The Public Works Center directed a sweet donation of about 120 pounds of raw honey to the local food pantry, Beyond Hunger, on Sept. 13. The honey came from the center’s two rooftop beehives. 

According to Forestry Superintendent Robert Sproule, the center donated its entire harvest to the pantry. One 6-ounce jar was given to each of 175 participating households. This is the second year the pantry received a honey donation from the center. Sproule estimates the retail value of this year’s donation to be around $1,500, not including jar costs. 

“Our clients were so delighted to receive that item,” said Teri Miller, Beyond Hunger’s development director. “Honey is a really expensive luxury item and if you are living on a really small income, you’re not going to spend $4 on honey when you can buy almost a pound of ground beef for $4.”  

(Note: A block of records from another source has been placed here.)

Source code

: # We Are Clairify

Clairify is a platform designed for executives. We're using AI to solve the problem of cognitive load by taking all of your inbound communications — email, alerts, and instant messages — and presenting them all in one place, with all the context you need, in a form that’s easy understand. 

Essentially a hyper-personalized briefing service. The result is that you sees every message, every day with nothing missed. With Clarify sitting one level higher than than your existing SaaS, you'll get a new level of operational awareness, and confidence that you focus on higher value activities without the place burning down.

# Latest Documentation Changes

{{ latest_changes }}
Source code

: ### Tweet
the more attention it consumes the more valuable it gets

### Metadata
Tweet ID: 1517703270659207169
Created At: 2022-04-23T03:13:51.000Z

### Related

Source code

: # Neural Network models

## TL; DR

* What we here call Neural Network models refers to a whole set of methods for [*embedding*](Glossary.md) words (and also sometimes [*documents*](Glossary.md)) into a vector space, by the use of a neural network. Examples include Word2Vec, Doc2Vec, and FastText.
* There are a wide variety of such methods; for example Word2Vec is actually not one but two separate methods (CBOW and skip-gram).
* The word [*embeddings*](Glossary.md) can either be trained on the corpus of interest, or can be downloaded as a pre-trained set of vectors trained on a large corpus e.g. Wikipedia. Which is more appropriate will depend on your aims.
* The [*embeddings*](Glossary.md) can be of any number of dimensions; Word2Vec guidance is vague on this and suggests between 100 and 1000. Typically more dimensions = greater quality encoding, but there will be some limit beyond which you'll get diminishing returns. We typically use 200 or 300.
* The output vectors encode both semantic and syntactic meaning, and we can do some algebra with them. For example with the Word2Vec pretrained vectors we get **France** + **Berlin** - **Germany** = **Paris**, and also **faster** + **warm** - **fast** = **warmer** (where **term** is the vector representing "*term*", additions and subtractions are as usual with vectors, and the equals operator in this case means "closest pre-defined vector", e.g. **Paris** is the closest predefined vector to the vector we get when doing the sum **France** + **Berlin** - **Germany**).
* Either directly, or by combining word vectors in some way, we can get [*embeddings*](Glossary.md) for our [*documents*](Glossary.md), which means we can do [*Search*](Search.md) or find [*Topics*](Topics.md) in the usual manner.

Beyond Hunger’s registered dieticians explained to the recipients that the honey came from local bees and was gifted by the Public Works Center. The dieticians also described the nutritional benefits of honey and how to use it as a sugar substitute.

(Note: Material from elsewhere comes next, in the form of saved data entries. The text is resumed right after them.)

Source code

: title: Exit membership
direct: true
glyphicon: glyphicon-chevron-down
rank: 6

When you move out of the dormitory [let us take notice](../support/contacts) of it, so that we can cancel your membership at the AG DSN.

“You can imagine how happy they were to receive such a gift,” said Miller. 

The amount of honey the center’s bees produced this year exceeded the 120-pound donation, but the center only harvests a portion. “We left more than we took out of all the hives to make sure that they have enough stores,” said Sproule. During winter, bees subsist on the honey produced from the past summer.

 “This is the fourth season of having hives,” said Sproule. The village set up the hives to propagate the rapidly declining honeybee population. Honeybees pollinate more plants than any other insect or bee, making them an integral part of the ecosystem. Village Hall also has two rooftop beehives, established a couple of years after the two at the center.   

 Public Works uses The Hive, a Chicago-based beekeeping supply store, to extract and bottle the honey. The Hive also maintains the center’s apiary, ensuring the busy bees stay buzzing.